E tudo vinha para lhe atravessar, para vivificar o corpo e bombear-lhe o sangue nas veias. E dança, dançava. Era ambiguidade. E também umbigo.

Estava ligada ao umbigo do mundo. E à medida que se tecia tinha a impressão que se desenleava. E por vezes enleava-se também, para que se pudesse precisar mais.

As ilusões sempre convidam a olhar para dentro, para que as suposições, as formas se possam desfazer. Até que deixe de haver fronteira, e deixes de precisar de proteção.

A proteção é só um ainda não. É o respeito pelo ritmo próprio, até onde consigo sentir.
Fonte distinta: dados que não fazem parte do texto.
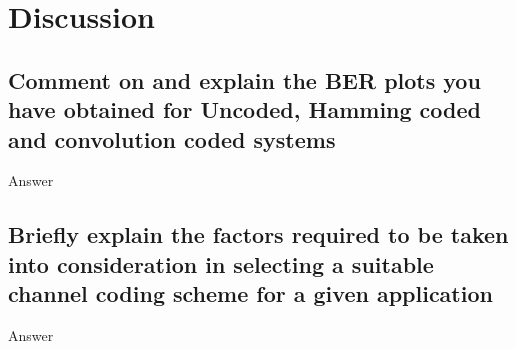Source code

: \documentclass[11pt]{article}
\begin{document}

\section{Discussion}
\subsection{Comment on and explain the BER plots you have obtained for Uncoded, Hamming coded and
convolution coded systems}
Answer
\subsection{Briefly explain the factors required to be taken into consideration in selecting a suitable
channel coding scheme for a given application}
Answer


\end{document}
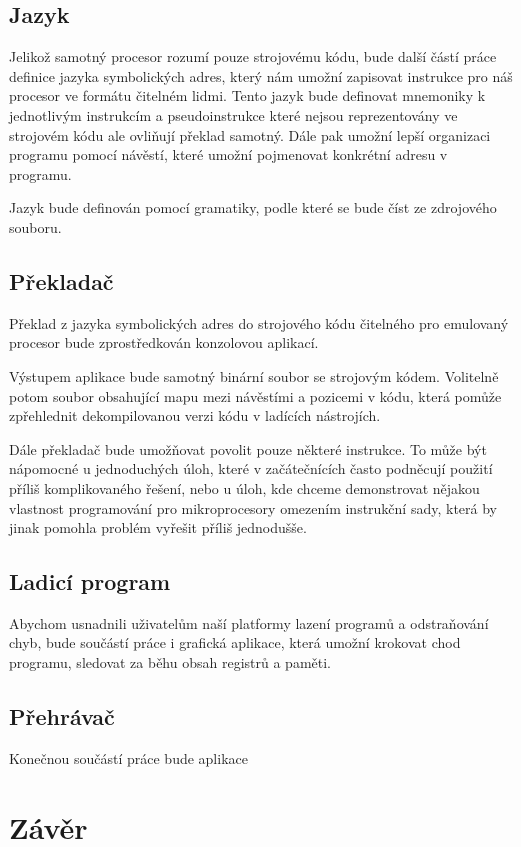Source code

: \subsection{Jazyk}

Jelikož samotný procesor rozumí pouze strojovému kódu, bude další částí práce definice jazyka symbolických adres, který nám umožní zapisovat instrukce pro náš procesor ve formátu čitelném lidmi. Tento jazyk bude definovat mnemoniky k jednotlivým instrukcím a pseudoinstrukce které nejsou reprezentovány ve strojovém kódu ale ovliňují překlad samotný. Dále pak umožní lepší organizaci programu pomocí návěstí, které umožní pojmenovat konkrétní adresu v programu.

Jazyk bude definován pomocí gramatiky, podle které se bude číst ze zdrojového souboru.

\subsection{Překladač}

Překlad z jazyka symbolických adres do strojového kódu čitelného pro emulovaný procesor bude zprostředkován konzolovou aplikací.

Výstupem aplikace bude samotný binární soubor se strojovým kódem. Volitelně potom soubor obsahující mapu mezi návěstími a pozicemi v kódu, která pomůže zpřehlednit dekompilovanou verzi kódu v ladících nástrojích.

Dále překladač bude umožňovat povolit pouze některé instrukce. To může být nápomocné u jednoduchých úloh, které v začátečnících často podněcují použití příliš komplikovaného řešení, nebo u úloh, kde chceme demonstrovat nějakou vlastnost programování pro mikroprocesory omezením instrukční sady, která by jinak pomohla problém vyřešit příliš jednodušše.

\subsection{Ladicí program}

Abychom usnadnili uživatelům naší platformy lazení programů a odstraňování chyb, bude součástí práce i grafická aplikace, která umožní krokovat chod programu, sledovat za běhu obsah registrů a paměti.

\subsection{Přehrávač}

Konečnou součástí práce bude aplikace

\section{Závěr}

\blind[1]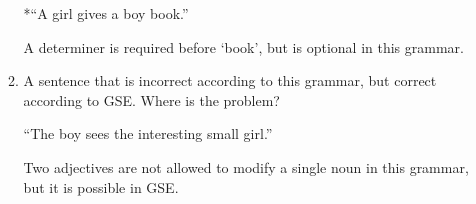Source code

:\documentclass{article}
\begin{document}
\begin{enumerate}
\begin{enumerate}
				*``A girl gives a boy book.''

				A determiner is required before `book', but is optional in this
				grammar.
			\item{A sentence that is incorrect according to this grammar, but
				correct according to GSE. Where is the problem?}
			
				``The boy sees the interesting small girl.''

				Two adjectives are not allowed to modify a single noun in this
				grammar, but it is possible in GSE.
		\end{enumerate}


\end{enumerate}
\end{document}
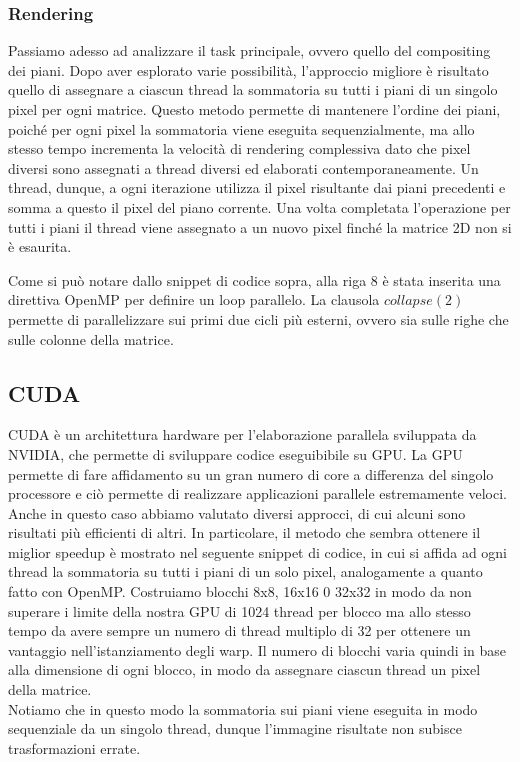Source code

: \documentclass[11pt]{article}
\begin{document}
    \subsubsection{Rendering}
    Passiamo adesso ad analizzare il task principale, ovvero quello del compositing dei piani.
    Dopo aver esplorato varie possibilità, l'approccio migliore è risultato quello di assegnare a ciascun thread la sommatoria su tutti i piani di un singolo pixel per ogni matrice.
    Questo metodo permette di mantenere l'ordine dei piani, poiché per ogni pixel la sommatoria viene eseguita sequenzialmente, ma allo stesso tempo incrementa la velocità di rendering complessiva dato che pixel diversi sono assegnati a thread diversi ed elaborati contemporaneamente.
    Un thread, dunque, a ogni iterazione utilizza il pixel risultante dai piani precedenti e somma a questo il pixel del piano corrente. Una volta completata l'operazione per tutti i piani il thread viene assegnato a un nuovo pixel finché la matrice 2D non si è esaurita.
    
    Come si può notare dallo snippet di codice sopra, alla riga 8 è stata inserita una direttiva OpenMP per definire un loop parallelo. La clausola $collapse(2)$ permette di parallelizzare sui primi due cicli più esterni, ovvero sia sulle righe che sulle colonne della matrice.\\

    \subsection{CUDA}\label{subsec:cuda}
    CUDA è un architettura hardware per l'elaborazione parallela sviluppata da NVIDIA, che permette di sviluppare codice eseguibibile su GPU.
    La GPU permette di fare affidamento su un gran numero di core a differenza del singolo processore e ciò permette di realizzare applicazioni parallele estremamente veloci.\\

    Anche in questo caso abbiamo valutato diversi approcci, di cui alcuni sono risultati più efficienti di altri.
    In particolare, il metodo che sembra ottenere il miglior speedup è mostrato nel seguente snippet di codice, in cui si affida ad ogni thread la sommatoria su tutti i piani di un solo pixel, analogamente a quanto fatto con OpenMP.
    Costruiamo blocchi 8x8, 16x16 0 32x32 in modo da non superare i limite della nostra GPU di 1024 thread per blocco ma allo stesso tempo da avere sempre un numero di thread multiplo di 32 per ottenere un vantaggio nell'istanziamento degli warp.
    Il numero di blocchi varia quindi in base alla dimensione di ogni blocco, in modo da assegnare ciascun thread un pixel della matrice.\\
    
    
    Notiamo che in questo modo la sommatoria sui piani viene eseguita in modo sequenziale da un singolo thread, dunque l'immagine risultate non subisce trasformazioni errate.
\end{document}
E é um pouco a pouco. Um conta gotas. 

Quanta dor e amor consegues receber e pôr a circular dentro de ti?

Quanto consegues permitir?

É que fala-se de dor. De medo que doa e que magoe. Mas é a dor que abre espaço para que te doas e aí poderes ter espaço para amar melhor e receber. 

O que é a dor senão o corpo a fazer espaço para se expandir e aprofundar mais dentro de si.

E fazer-se cargo do que atravessa, do que trespassa, do processo de sentir a pele a rebentar, os ossos a alargar, o coração a expandir e o pulmão a alargar. É que com tanto encolhido, para crescer o músculo tem de expandir-se.

E perante a transformação o instinto aciona o motor de resistência ao desconhecido. E relaxar o esfíncter e permitir que ocorra. É abrir espaço à CONFIANÇA.

E fiar junto é tecer nesta grande teia da humanidade. As sementes de luz tecem luz. E a beleza tem tantas faces na sua imperfeita perfeição.

E abraçar a compaixão por tudo o que mora dentro sem que nada exagere ou exclua.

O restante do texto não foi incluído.